All of a sudden (around 2:30 am), mid contraction I realized I HAD to get to the bathroom. I got there and passed a few clots that were seriously the size of my fist. They didn't hurt though. That made me wonder if maybe THAT was the sac, but it was dark and I didn't look. After those clots came out, the contractions were DONE. Then came the "fun" part.
From 2:30 to 4:30 I soon realized that sleeping was going to be impossible because I seriously was GUSHING blood. This might be some TMI, but it was almost like when you have that really bad diarrhea that is completely uncontrollable when you sit on the toilet. Thats how the blood was. There were no Kegels strong enough to hold it in. I continued passing (painless) clots of blood the size of limes and even larger for that entire 2 hours about every 10-15 minutes. (During this time I realized there was NO way of making it to school the next day, and since sleeping was impossible, I wrote my lesson plans). By 4:30 am, I realized that it had been about 30 minutes since my last trip to the bathroom so it might finally be safe to sleep.
I slept from 4:30am- 6am (Tuesday) when our alarm went off. I didn't realize how much blood I'd lost until I offered to help get my son ready for my husband to take to daycare. I got as far as getting his sippy cup filled and a yogurt out of the fridge before I had to go lie back down in bed. I slept until noon. I felt like crap and was eating Iron pills like crazy and made a hamburger for lunch (for the Iron).
By then, the bleeding had SIGNIFICANTLY slowed down and there was no pain. Today, (Wednesday) I only made it half a day at work. I'm still so drained. I'm not even bothering to get in tmrw until lunch. I got bloodwork done and my levels are dropping.

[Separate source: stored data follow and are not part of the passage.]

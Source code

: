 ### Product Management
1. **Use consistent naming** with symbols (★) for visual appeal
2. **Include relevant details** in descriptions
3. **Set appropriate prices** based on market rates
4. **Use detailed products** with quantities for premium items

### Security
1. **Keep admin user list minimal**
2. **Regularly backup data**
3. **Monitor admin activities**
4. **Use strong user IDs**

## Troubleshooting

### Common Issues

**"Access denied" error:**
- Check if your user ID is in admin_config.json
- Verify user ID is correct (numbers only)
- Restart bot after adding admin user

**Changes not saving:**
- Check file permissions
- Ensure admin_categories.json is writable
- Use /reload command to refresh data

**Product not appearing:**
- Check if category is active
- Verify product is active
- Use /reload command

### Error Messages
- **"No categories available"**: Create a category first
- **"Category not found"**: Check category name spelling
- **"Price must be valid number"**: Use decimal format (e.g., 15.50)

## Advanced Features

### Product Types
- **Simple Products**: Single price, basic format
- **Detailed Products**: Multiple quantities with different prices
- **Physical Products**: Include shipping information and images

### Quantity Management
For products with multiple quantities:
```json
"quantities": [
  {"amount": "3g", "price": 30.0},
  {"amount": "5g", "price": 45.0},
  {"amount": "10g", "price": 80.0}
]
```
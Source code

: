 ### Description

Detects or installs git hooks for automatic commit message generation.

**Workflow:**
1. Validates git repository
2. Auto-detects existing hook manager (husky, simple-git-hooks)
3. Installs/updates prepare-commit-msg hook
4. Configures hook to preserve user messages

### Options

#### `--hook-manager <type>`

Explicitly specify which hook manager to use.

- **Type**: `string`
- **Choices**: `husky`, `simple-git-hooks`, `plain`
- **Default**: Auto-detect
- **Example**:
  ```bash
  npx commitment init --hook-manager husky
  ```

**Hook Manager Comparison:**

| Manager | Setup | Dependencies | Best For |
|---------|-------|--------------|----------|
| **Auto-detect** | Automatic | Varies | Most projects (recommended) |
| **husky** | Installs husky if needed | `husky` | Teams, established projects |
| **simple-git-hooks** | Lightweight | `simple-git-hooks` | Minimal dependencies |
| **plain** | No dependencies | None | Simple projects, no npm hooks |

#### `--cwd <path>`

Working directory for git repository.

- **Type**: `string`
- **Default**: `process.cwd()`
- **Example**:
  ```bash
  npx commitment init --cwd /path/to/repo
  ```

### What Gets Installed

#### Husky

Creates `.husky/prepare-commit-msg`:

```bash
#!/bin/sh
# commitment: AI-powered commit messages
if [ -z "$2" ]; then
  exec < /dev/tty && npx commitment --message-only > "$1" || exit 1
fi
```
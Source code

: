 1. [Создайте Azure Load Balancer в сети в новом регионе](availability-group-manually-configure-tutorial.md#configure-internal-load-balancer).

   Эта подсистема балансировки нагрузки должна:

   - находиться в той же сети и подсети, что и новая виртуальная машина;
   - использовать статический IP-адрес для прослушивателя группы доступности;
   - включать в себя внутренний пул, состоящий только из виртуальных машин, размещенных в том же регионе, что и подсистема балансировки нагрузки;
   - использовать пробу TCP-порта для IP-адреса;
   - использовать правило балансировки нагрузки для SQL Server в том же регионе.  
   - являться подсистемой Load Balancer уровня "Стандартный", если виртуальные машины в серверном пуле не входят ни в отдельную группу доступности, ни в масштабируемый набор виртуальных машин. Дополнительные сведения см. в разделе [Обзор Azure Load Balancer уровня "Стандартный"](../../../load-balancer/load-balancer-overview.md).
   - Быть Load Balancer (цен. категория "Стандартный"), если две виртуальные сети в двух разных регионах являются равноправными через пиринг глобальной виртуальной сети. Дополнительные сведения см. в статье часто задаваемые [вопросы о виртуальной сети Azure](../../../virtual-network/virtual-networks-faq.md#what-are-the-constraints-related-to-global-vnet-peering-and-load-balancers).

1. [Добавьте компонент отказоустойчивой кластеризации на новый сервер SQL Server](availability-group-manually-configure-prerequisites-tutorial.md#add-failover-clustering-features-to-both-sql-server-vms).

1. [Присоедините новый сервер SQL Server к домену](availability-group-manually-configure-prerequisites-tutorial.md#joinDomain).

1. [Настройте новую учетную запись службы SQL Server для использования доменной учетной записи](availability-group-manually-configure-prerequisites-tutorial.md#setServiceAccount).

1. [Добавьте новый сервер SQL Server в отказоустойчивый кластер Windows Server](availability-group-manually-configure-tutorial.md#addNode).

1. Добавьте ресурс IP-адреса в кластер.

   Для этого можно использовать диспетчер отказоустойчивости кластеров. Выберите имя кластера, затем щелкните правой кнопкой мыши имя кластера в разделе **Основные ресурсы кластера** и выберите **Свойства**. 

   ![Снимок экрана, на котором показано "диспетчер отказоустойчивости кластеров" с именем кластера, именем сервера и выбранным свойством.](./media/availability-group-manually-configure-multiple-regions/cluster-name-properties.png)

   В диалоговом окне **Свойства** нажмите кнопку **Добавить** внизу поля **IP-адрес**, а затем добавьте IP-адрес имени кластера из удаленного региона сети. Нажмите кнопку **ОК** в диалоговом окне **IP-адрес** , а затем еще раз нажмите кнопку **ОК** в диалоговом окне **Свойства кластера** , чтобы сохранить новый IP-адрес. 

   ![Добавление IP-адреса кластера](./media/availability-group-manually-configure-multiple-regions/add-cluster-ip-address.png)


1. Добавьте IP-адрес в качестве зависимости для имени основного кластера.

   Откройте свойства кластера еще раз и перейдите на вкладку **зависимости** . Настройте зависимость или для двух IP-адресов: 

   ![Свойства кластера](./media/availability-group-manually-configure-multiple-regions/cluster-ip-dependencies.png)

Tomorrow it will have been a week since we found out we lost our Angel. I just see it as it wasn't meant to be, and I'm just so thankful to have had an easy, successful pregnancy prior to this one and have a beautiful 14 month old boy as a reward.
I know this post was pretty emotionless, but I wanted that to be the point. Of course I'm sad. I'm sad I won't get to meet this baby, but that's expected. I just wanted to tell my story so some scared woman who is going through this right now, has somewhat of an idea of what to expect and when which is more than I had.